Low-cost long haul travel

It seems there are more reasons why a low-cost carrier (LCC) should not enter the transatlantic market than why they should. However, there is no reason why an established LCC could not become successful on transatlantic routes with a few changes.

There have been previous attempts to establish low cost, transatlantic routes but thus far they have failed. The first attempt of note was Laker Airways. Freddie Laker was years ahead of his time, his low-cost model was ahead of anything that had come before. Laker was the first to envision ancillary revenue as a way of driving profits rather than just fares.

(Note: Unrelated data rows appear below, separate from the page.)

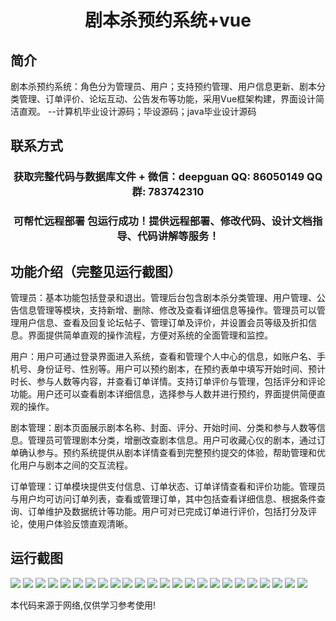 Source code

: <p><h1 align="center">剧本杀预约系统+vue</h1></p>

## 简介
剧本杀预约系统：角色分为管理员、用户；支持预约管理、用户信息更新、剧本分类管理、订单评价、论坛互动、公告发布等功能，采用Vue框架构建，界面设计简洁直观。    --计算机毕业设计源码；毕设源码；java毕业设计源码


## 联系方式
<p><h3 align="center">获取完整代码与数据库文件 + 微信：deepguan QQ: 86050149 QQ群: 783742310</h3></p>
<p><h3 align="center">可帮忙远程部署 包运行成功！提供远程部署、修改代码、设计文档指导、代码讲解等服务！</h3></p>

## 功能介绍（完整见运行截图）
管理员：基本功能包括登录和退出。管理后台包含剧本杀分类管理、用户管理、公告信息管理等模块，支持新增、删除、修改及查看详细信息等操作。管理员可以管理用户信息、查看及回复论坛帖子、管理订单及评价，并设置会员等级及折扣信息。界面提供简单直观的操作流程，方便对系统的全面管理和监控。

用户：用户可通过登录界面进入系统，查看和管理个人中心的信息，如账户名、手机号、身份证号、性别等。用户可以预约剧本，在预约表单中填写开始时间、预计时长、参与人数等内容，并查看订单详情。支持订单评价与管理，包括评分和评论功能。用户还可以查看剧本详细信息，选择参与人数并进行预约，界面提供简便直观的操作。

剧本管理：剧本页面展示剧本名称、封面、评分、开始时间、分类和参与人数等信息。管理员可管理剧本分类，增删改查剧本信息。用户可收藏心仪的剧本，通过订单确认参与。预约系统提供从剧本详情查看到完整预约提交的体验，帮助管理和优化用户与剧本之间的交互流程。

订单管理：订单模块提供支付信息、订单状态、订单详情查看和评价功能。管理员与用户均可访问订单列表，查看或管理订单，其中包括查看详细信息、根据条件查询、订单维护及数据统计等功能。用户可对已完成订单进行评价，包括打分及评论，使用户体验反馈直观清晰。


## 运行截图
![](https://bs-1329754181.cos.ap-shanghai.myqcloud.com/ssm/JueBenShaYuyueXiTong/img/001.jpg)
![](https://bs-1329754181.cos.ap-shanghai.myqcloud.com/ssm/JueBenShaYuyueXiTong/img/002.jpg)
![](https://bs-1329754181.cos.ap-shanghai.myqcloud.com/ssm/JueBenShaYuyueXiTong/img/003.jpg)
![](https://bs-1329754181.cos.ap-shanghai.myqcloud.com/ssm/JueBenShaYuyueXiTong/img/004.jpg)
![](https://bs-1329754181.cos.ap-shanghai.myqcloud.com/ssm/JueBenShaYuyueXiTong/img/005.jpg)
![](https://bs-1329754181.cos.ap-shanghai.myqcloud.com/ssm/JueBenShaYuyueXiTong/img/006.jpg)
![](https://bs-1329754181.cos.ap-shanghai.myqcloud.com/ssm/JueBenShaYuyueXiTong/img/007.jpg)
![](https://bs-1329754181.cos.ap-shanghai.myqcloud.com/ssm/JueBenShaYuyueXiTong/img/008.jpg)
![](https://bs-1329754181.cos.ap-shanghai.myqcloud.com/ssm/JueBenShaYuyueXiTong/img/009.jpg)
![](https://bs-1329754181.cos.ap-shanghai.myqcloud.com/ssm/JueBenShaYuyueXiTong/img/010.jpg)
![](https://bs-1329754181.cos.ap-shanghai.myqcloud.com/ssm/JueBenShaYuyueXiTong/img/011.jpg)
![](https://bs-1329754181.cos.ap-shanghai.myqcloud.com/ssm/JueBenShaYuyueXiTong/img/012.jpg)
![](https://bs-1329754181.cos.ap-shanghai.myqcloud.com/ssm/JueBenShaYuyueXiTong/img/013.jpg)
![](https://bs-1329754181.cos.ap-shanghai.myqcloud.com/ssm/JueBenShaYuyueXiTong/img/014.jpg)
![](https://bs-1329754181.cos.ap-shanghai.myqcloud.com/ssm/JueBenShaYuyueXiTong/img/015.jpg)
![](https://bs-1329754181.cos.ap-shanghai.myqcloud.com/ssm/JueBenShaYuyueXiTong/img/016.jpg)
![](https://bs-1329754181.cos.ap-shanghai.myqcloud.com/ssm/JueBenShaYuyueXiTong/img/017.jpg)
![](https://bs-1329754181.cos.ap-shanghai.myqcloud.com/ssm/JueBenShaYuyueXiTong/img/018.jpg)
![](https://bs-1329754181.cos.ap-shanghai.myqcloud.com/ssm/JueBenShaYuyueXiTong/img/019.jpg)
![](https://bs-1329754181.cos.ap-shanghai.myqcloud.com/ssm/JueBenShaYuyueXiTong/img/020.jpg)
![](https://bs-1329754181.cos.ap-shanghai.myqcloud.com/ssm/JueBenShaYuyueXiTong/img/021.jpg)
![](https://bs-1329754181.cos.ap-shanghai.myqcloud.com/ssm/JueBenShaYuyueXiTong/img/022.jpg)
![](https://bs-1329754181.cos.ap-shanghai.myqcloud.com/ssm/JueBenShaYuyueXiTong/img/023.jpg)
![](https://bs-1329754181.cos.ap-shanghai.myqcloud.com/ssm/JueBenShaYuyueXiTong/img/024.jpg)

<p>本代码来源于网络,仅供学习参考使用!</p>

In Asia there are numerous LCCs operating medium to long-haul flights. Scoot, Air AsiaX and Nok operate primarily in the South-East Asia market. This works primarily because the time difference across the long-haul routes is not as major as those between Europe and the United States.

LCCs use narrow-bodied aircraft as opposed to wide-bodied aircraft used on transatlantic routes, it may be that a new aircraft is necessary.

The aircraft only makes money when it is in the air; LCC aircraft make many more movements per day than those of full service airlines with a general turnaround of 25 minutes. The aircraft would require more cleaning after a longer flight, would have to be re-stocked with food and drink, will also require a full fuel re-fill and more passengers will also have hold luggage.

The arrival and departure times may be an issue because of restrictions on the times when aircraft can fly. Finally, there are restrictions in how many hours the crew of an airline is allowed to fly.